• _WHAT TO PRODUCE_: Your job with the data below is to output exactly the lines from the one holding "### Fri, May 7th - **5 hours**" down to the one holding "like: network outage;", both included, and no others.

[Records from a data collection]
————
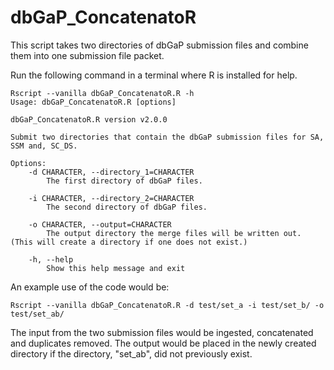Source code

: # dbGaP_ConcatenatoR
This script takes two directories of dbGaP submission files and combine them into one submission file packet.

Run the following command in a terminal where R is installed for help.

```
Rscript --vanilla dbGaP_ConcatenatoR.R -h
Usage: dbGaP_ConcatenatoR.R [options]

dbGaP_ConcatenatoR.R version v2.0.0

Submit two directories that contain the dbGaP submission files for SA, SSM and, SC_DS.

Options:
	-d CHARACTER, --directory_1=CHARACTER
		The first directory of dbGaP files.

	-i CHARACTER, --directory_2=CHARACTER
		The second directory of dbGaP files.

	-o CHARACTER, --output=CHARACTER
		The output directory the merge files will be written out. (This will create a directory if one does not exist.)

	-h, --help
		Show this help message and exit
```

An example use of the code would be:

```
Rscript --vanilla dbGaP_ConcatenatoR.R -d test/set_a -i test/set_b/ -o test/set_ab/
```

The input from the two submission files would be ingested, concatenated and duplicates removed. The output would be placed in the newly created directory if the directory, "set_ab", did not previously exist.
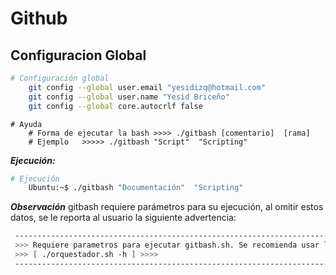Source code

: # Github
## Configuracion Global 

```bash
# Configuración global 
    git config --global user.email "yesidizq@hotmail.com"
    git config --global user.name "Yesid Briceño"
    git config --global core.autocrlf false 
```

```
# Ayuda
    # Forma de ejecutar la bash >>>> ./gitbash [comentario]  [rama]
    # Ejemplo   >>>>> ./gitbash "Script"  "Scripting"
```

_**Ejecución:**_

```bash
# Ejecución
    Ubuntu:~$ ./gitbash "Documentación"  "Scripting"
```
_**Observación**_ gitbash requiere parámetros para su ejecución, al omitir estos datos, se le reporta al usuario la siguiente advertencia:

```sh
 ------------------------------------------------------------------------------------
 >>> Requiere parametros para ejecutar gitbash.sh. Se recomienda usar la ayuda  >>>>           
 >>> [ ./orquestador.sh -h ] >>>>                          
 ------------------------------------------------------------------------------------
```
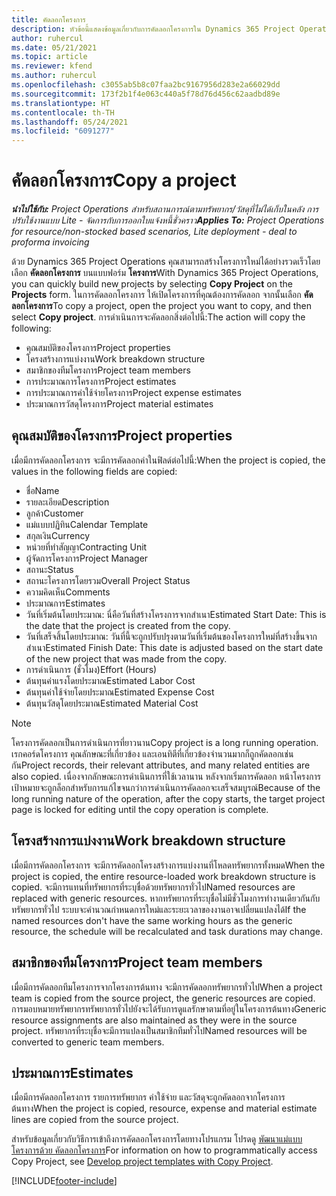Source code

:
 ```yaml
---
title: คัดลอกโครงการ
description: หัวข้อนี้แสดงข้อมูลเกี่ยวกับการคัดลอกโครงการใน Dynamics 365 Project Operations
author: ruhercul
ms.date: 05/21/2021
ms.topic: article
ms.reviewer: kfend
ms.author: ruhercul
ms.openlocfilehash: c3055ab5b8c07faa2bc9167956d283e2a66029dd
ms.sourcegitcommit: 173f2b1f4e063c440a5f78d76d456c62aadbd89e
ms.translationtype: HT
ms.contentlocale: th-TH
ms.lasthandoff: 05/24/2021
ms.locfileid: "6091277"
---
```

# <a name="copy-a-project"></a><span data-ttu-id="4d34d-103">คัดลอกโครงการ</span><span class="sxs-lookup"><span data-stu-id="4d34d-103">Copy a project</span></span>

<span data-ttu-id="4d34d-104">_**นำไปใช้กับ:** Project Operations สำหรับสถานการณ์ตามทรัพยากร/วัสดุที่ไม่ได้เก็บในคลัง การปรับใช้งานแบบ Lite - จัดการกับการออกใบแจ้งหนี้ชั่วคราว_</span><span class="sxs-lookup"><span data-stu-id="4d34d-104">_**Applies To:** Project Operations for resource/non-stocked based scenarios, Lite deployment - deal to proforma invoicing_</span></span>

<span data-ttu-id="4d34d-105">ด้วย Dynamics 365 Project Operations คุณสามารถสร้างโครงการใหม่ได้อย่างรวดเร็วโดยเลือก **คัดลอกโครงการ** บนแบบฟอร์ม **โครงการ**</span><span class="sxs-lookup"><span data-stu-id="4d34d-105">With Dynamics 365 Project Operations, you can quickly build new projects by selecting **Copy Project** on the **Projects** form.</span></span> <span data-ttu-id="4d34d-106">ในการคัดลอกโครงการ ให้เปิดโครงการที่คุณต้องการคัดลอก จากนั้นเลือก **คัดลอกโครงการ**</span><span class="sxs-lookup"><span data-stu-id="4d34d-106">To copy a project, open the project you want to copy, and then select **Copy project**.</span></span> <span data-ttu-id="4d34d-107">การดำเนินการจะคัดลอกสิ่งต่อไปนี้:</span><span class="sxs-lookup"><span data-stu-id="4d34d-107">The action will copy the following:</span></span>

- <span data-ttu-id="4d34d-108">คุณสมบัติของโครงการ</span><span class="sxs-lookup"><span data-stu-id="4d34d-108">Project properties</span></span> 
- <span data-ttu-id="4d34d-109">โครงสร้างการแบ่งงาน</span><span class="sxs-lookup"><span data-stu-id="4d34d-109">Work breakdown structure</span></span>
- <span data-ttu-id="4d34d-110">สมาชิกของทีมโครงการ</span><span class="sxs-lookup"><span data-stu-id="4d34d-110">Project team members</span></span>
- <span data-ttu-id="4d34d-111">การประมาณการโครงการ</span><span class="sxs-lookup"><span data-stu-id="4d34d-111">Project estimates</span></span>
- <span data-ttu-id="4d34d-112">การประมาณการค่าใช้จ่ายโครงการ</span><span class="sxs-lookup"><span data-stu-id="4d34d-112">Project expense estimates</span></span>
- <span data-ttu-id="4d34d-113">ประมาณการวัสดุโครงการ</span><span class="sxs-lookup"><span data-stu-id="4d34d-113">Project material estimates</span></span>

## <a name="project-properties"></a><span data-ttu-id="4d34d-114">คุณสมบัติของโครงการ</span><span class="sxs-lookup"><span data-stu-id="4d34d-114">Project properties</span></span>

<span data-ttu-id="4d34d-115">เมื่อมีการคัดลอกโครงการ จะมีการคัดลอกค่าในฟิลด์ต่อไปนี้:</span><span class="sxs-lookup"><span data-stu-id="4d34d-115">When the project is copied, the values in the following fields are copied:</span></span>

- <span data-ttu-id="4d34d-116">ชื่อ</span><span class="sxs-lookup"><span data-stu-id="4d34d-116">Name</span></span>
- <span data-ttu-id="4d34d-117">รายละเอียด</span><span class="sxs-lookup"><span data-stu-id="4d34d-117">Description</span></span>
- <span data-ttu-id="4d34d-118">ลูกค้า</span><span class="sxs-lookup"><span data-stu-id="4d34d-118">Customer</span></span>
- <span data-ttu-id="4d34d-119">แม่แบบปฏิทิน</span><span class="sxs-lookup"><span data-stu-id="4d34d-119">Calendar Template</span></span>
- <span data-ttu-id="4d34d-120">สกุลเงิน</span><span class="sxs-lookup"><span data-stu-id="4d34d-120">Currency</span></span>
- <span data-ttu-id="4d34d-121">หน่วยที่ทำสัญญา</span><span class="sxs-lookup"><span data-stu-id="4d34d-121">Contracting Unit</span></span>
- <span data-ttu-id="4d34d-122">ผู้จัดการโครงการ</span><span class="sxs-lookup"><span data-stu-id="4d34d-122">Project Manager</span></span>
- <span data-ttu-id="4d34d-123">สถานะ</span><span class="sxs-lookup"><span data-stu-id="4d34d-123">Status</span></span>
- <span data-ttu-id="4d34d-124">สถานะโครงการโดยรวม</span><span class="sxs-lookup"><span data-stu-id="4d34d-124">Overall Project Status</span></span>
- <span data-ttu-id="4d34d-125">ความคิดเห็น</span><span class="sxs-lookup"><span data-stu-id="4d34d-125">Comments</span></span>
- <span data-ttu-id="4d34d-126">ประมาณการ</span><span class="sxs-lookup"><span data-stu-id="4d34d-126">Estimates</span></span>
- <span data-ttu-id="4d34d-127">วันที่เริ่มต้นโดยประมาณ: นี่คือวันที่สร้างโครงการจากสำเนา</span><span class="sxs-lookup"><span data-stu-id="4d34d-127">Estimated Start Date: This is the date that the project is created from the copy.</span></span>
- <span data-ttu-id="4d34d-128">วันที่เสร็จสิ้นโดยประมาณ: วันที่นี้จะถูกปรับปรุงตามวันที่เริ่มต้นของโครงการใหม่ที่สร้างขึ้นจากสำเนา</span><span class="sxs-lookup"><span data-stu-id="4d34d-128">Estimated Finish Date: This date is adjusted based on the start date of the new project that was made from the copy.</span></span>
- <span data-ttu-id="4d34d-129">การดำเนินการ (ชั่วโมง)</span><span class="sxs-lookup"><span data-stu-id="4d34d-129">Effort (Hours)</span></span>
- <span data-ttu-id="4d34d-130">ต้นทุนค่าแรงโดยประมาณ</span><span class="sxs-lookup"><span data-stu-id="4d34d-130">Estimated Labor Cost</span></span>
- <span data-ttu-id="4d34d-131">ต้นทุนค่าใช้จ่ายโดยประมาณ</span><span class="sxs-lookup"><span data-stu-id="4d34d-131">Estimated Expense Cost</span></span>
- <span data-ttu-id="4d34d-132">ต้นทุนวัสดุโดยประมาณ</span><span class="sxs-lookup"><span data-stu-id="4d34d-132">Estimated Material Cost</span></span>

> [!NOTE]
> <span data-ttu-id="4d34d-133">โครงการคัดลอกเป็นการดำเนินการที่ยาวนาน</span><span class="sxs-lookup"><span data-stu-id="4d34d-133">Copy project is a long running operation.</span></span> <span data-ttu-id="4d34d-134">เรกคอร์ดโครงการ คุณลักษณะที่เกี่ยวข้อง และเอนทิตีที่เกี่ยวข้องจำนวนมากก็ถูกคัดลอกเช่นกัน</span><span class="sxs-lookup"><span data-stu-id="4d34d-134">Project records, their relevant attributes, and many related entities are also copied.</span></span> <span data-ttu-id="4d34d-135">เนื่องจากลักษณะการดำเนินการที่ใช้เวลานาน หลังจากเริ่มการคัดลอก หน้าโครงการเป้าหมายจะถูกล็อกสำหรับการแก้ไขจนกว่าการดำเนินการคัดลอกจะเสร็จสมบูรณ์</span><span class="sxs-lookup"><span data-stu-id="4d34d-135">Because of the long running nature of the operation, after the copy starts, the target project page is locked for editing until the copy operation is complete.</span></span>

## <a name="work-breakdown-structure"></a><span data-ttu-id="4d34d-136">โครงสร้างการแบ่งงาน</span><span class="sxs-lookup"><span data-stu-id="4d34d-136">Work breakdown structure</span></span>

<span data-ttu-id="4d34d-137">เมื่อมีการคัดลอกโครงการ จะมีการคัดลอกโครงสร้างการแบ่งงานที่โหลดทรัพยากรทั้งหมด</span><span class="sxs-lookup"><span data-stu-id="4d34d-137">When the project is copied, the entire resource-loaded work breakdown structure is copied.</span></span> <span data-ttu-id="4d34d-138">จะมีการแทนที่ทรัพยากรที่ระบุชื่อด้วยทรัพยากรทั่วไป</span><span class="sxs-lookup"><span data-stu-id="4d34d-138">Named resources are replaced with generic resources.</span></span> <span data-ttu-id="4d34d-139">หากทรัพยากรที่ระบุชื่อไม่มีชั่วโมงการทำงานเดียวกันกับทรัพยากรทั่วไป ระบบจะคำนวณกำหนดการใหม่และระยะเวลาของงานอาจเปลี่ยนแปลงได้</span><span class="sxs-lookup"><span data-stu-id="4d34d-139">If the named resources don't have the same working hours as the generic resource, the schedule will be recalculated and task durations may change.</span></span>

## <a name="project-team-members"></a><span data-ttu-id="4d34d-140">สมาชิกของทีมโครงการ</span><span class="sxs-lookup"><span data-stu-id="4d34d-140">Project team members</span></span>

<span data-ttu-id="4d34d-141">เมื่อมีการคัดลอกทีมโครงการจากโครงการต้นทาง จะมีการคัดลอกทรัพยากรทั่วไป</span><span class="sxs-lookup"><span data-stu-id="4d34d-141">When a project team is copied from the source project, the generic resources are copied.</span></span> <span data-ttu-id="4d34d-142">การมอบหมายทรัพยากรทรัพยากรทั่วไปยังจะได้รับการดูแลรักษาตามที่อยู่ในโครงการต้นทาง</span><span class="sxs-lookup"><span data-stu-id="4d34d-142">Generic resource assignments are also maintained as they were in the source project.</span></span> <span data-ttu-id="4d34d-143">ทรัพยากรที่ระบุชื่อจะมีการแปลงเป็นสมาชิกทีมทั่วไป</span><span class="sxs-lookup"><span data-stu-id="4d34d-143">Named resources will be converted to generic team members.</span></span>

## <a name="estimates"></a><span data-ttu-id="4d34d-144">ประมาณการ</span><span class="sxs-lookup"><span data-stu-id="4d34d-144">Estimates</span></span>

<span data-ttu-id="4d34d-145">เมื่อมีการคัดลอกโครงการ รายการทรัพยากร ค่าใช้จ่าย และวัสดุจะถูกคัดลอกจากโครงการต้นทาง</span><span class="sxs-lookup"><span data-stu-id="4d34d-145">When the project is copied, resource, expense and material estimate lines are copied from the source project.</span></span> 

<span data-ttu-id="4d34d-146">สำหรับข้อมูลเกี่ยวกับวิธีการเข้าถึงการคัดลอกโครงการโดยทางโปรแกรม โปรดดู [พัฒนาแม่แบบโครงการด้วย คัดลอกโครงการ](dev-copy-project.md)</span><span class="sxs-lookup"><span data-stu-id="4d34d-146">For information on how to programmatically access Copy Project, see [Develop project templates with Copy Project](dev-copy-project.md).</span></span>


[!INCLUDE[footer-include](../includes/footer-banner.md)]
————
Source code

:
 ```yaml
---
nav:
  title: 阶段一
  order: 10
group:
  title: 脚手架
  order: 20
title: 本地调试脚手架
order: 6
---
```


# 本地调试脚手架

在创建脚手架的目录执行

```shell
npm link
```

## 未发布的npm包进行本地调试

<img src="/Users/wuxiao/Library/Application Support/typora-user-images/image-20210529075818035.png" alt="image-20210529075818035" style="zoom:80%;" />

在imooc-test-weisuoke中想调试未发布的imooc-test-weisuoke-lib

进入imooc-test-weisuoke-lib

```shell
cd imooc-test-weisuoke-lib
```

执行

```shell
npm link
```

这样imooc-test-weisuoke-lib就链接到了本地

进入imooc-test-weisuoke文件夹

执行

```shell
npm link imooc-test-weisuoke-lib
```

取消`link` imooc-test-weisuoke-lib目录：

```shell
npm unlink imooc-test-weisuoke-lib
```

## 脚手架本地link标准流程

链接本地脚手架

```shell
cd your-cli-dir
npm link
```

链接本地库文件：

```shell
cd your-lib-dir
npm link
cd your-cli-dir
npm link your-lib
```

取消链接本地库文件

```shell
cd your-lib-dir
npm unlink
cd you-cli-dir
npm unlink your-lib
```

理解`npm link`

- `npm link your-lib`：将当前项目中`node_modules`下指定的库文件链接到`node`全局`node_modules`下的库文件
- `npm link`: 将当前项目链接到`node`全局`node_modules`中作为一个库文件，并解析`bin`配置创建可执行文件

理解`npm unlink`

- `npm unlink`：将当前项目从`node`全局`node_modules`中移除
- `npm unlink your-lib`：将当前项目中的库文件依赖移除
————
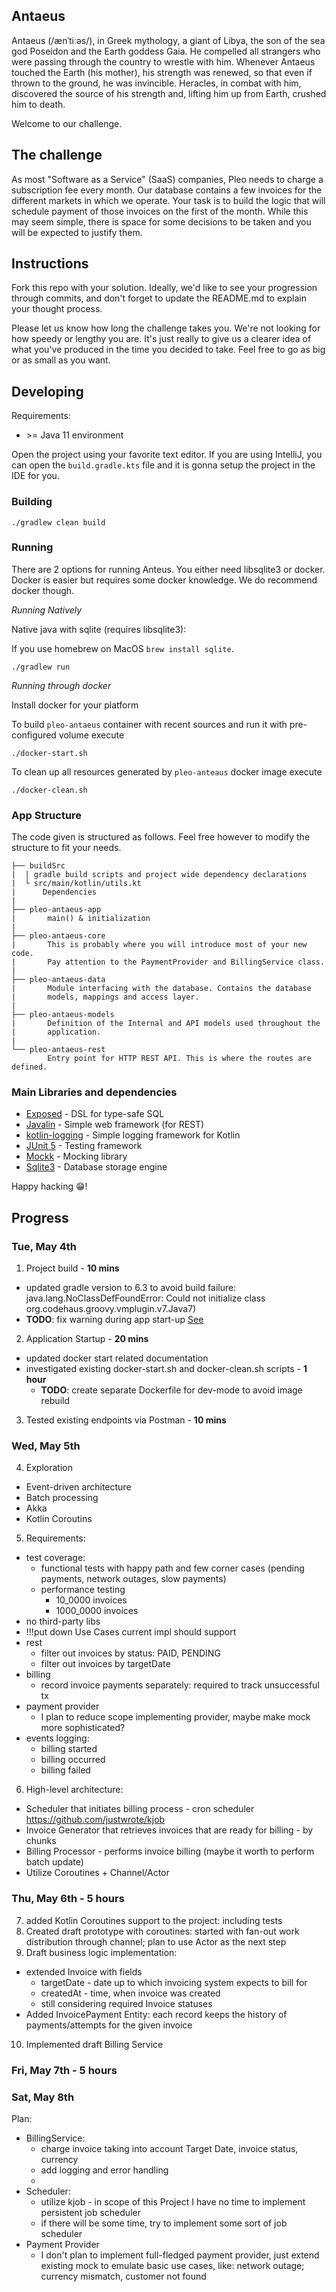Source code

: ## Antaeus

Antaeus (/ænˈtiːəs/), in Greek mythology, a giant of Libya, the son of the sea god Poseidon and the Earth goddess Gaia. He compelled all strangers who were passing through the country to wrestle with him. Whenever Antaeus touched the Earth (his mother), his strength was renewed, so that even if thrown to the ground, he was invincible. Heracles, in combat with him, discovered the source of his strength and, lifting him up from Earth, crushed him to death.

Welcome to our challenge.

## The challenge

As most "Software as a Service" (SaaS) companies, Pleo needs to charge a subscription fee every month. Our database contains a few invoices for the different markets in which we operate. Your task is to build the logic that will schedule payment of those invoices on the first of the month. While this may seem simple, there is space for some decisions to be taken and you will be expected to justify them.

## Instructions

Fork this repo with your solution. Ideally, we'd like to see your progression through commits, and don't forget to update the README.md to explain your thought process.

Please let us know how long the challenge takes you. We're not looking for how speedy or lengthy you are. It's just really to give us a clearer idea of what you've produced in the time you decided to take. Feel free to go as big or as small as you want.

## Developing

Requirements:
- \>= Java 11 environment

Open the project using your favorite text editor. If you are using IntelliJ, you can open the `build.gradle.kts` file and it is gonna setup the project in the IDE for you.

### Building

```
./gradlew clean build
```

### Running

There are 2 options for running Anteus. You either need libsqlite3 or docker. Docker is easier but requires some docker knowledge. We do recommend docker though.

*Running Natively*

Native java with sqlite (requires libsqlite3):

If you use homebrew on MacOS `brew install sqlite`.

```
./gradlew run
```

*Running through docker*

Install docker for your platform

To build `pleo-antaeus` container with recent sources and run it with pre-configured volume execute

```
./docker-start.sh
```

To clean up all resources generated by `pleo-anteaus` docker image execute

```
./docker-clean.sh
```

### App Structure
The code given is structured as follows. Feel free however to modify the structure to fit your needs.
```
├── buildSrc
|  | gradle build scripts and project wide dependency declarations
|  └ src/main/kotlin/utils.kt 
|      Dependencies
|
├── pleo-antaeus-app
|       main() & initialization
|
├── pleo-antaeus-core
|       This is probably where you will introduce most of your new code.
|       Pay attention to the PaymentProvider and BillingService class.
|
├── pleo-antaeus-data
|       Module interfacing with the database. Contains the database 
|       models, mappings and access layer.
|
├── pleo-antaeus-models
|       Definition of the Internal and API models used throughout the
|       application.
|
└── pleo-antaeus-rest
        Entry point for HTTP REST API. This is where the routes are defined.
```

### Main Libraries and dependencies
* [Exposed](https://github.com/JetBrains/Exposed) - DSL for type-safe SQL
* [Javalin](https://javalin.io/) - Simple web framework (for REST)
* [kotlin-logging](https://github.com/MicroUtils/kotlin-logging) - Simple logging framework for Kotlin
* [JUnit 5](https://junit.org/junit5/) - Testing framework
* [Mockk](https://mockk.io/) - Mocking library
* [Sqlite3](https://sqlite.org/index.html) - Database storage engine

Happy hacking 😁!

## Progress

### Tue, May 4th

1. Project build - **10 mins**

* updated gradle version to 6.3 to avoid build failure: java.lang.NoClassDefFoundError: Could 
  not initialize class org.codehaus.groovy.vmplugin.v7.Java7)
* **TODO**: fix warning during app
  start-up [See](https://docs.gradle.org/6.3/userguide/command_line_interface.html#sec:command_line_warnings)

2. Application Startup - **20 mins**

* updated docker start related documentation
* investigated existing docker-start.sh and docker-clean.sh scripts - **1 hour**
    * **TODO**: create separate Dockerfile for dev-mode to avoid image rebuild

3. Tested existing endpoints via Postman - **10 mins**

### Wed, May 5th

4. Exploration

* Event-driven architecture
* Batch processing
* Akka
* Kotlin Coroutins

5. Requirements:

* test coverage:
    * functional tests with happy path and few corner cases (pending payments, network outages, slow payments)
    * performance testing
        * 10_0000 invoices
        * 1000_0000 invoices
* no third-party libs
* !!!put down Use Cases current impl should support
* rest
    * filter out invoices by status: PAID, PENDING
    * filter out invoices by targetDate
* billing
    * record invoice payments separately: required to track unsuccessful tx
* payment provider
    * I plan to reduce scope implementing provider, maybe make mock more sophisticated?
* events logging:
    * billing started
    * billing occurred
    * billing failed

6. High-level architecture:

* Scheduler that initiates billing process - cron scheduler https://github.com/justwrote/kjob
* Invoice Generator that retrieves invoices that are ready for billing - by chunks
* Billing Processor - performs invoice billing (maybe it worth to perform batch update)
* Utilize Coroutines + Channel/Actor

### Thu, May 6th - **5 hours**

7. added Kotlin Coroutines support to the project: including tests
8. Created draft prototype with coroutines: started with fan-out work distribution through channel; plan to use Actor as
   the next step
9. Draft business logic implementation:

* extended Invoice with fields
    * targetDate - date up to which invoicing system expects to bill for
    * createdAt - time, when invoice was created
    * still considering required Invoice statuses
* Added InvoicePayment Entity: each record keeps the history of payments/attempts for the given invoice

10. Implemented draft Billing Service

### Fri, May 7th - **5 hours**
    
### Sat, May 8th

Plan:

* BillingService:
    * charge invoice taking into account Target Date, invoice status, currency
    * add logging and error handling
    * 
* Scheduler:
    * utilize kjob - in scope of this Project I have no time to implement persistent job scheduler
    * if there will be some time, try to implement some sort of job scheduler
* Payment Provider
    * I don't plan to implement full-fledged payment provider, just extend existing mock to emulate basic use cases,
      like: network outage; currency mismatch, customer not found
————
• _EXERCISE RESPONSE_:
### Fri, May 7th - **5 hours**
    
### Sat, May 8th

Plan:

* BillingService:
    * charge invoice taking into account Target Date, invoice status, currency
    * add logging and error handling
    * 
* Scheduler:
    * utilize kjob - in scope of this Project I have no time to implement persistent job scheduler
    * if there will be some time, try to implement some sort of job scheduler
* Payment Provider
    * I don't plan to implement full-fledged payment provider, just extend existing mock to emulate basic use cases,
      like: network outage; currency mismatch, customer not found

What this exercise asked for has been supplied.